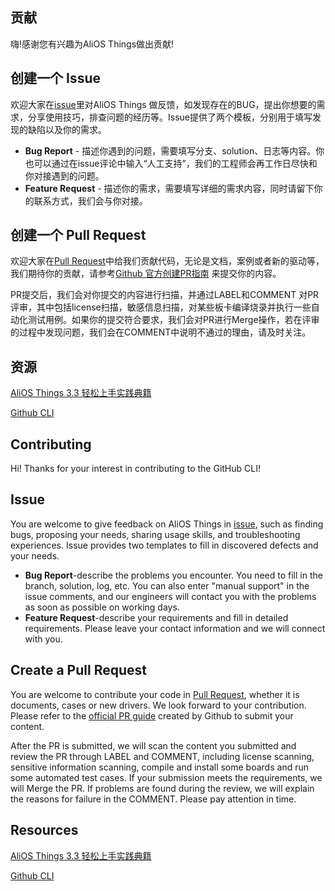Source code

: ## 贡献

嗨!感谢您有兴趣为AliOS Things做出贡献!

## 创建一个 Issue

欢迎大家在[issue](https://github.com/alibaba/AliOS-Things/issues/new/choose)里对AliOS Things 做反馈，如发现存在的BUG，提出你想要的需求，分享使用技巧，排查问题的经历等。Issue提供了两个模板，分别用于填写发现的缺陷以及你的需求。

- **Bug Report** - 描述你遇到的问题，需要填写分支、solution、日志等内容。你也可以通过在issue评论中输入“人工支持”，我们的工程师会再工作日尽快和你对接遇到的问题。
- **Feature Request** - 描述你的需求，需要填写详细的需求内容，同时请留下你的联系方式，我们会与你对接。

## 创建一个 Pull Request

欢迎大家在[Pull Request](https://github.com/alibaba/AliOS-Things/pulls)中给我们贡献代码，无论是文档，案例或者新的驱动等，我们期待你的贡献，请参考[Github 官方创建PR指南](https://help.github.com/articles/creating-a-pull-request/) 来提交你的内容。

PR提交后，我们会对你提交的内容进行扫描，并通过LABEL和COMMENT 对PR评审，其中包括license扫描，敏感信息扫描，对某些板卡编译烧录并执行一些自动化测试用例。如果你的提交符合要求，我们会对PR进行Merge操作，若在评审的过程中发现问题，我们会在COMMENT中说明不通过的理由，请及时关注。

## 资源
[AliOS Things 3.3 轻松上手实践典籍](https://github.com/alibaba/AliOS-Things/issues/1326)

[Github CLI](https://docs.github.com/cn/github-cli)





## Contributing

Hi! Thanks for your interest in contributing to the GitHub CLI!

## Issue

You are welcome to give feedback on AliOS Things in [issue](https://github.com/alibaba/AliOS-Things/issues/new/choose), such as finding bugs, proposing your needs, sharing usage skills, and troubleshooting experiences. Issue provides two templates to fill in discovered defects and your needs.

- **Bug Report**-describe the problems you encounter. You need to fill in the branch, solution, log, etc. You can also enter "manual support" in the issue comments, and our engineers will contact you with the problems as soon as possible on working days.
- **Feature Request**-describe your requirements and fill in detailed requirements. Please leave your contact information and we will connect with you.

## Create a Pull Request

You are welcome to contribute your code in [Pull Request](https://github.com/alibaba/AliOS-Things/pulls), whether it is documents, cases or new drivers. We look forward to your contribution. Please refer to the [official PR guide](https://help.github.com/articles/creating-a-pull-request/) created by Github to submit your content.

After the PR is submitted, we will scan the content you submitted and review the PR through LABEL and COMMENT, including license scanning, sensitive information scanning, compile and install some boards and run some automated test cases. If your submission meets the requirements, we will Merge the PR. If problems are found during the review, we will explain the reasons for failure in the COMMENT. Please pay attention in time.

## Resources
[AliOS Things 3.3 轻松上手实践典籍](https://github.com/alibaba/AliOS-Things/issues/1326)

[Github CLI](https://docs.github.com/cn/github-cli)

--------------------------------------------------

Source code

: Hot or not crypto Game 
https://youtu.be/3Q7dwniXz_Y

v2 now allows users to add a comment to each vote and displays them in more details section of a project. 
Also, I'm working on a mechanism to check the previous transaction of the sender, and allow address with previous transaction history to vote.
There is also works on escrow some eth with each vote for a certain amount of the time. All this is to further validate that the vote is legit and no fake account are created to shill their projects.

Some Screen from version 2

--------------------------------------------------

What you are asked to do: Copy out each line of the records where the string "welcome" appears.

Result of this task:
You are welcome to give feedback on AliOS Things in [issue](https://github.com/alibaba/AliOS-Things/issues/new/choose), such as finding bugs, proposing your needs, sharing usage skills, and troubleshooting experiences. Issue provides two templates to fill in discovered defects and your needs.
You are welcome to contribute your code in [Pull Request](https://github.com/alibaba/AliOS-Things/pulls), whether it is documents, cases or new drivers. We look forward to your contribution. Please refer to the [official PR guide](https://help.github.com/articles/creating-a-pull-request/) created by Github to submit your content.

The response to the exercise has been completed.